Problem » Lines with the word "report" in them must be copied from the records below.

Records provided »
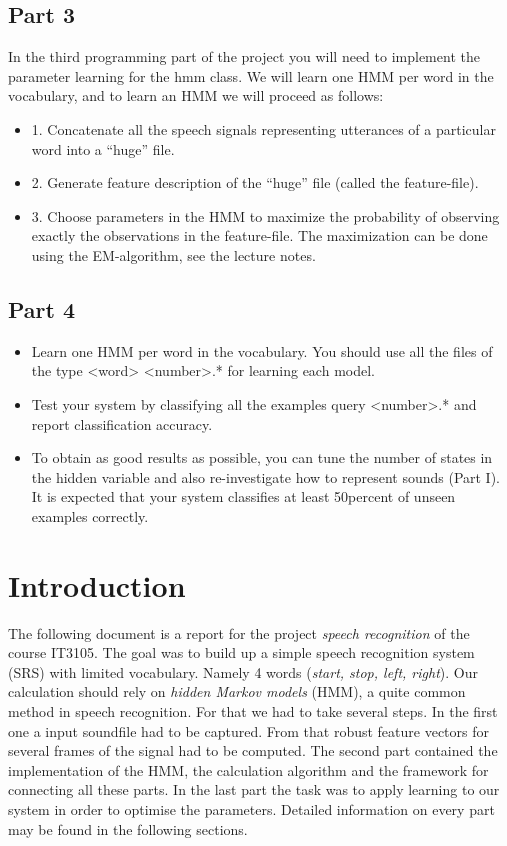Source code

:\documentclass[titlepage]{article}
\begin{document}
    \subsection{Part 3}
In the third programming part of the project you will need to implement the
parameter learning for the hmm class. We will learn one HMM per word in the
vocabulary, and to learn an HMM we will proceed as follows:
\begin{itemize}
\item 1. Concatenate all the speech signals representing utterances of a particular word into a “huge” ﬁle.
\item 2. Generate feature description of the “huge” ﬁle (called the feature-ﬁle).
\item 3. Choose parameters in the HMM to maximize the probability of observing exactly the observations in the feature-ﬁle. The maximization can be done using the EM-algorithm, see the lecture notes.
\end{itemize}

    \subsection{Part 4}
\begin{itemize}
\item Learn one HMM per word in the vocabulary. You should use all the ﬁles of the type <word> <number>.* for learning each model.
\item Test your system by classifying all the examples query <number>.* and report classiﬁcation accuracy.
\item To obtain as good results as possible, you can tune the number of states in the hidden variable and also re-investigate how to represent sounds (Part I). It is expected that your system classiﬁes at least 50percent of unseen examples correctly.
\end{itemize}






\section{Introduction}
The following document is a report for the project \emph{speech recognition} of the course IT3105. The goal was to build up a simple speech recognition system (SRS) with limited vocabulary. Namely 4 words (\emph{start, stop, left, right}). Our calculation should rely on \emph{hidden Markov models} (HMM), a quite common method in speech recognition. For that we had to take several steps. In the first one a input soundfile had to be captured. From that robust feature vectors for several frames of the signal had to be computed. The second part contained the implementation of the HMM, the calculation algorithm and the framework for connecting all these parts. In the last part the task was to apply learning to our system in order to optimise the parameters. Detailed information on every part may be found in the following sections.
\end{document}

Output of the task »
\item Test your system by classifying all the examples query <number>.* and report classiﬁcation accuracy.
The following document is a report for the project \emph{speech recognition} of the course IT3105. The goal was to build up a simple speech recognition system (SRS) with limited vocabulary. Namely 4 words (\emph{start, stop, left, right}). Our calculation should rely on \emph{hidden Markov models} (HMM), a quite common method in speech recognition. For that we had to take several steps. In the first one a input soundfile had to be captured. From that robust feature vectors for several frames of the signal had to be computed. The second part contained the implementation of the HMM, the calculation algorithm and the framework for connecting all these parts. In the last part the task was to apply learning to our system in order to optimise the parameters. Detailed information on every part may be found in the following sections.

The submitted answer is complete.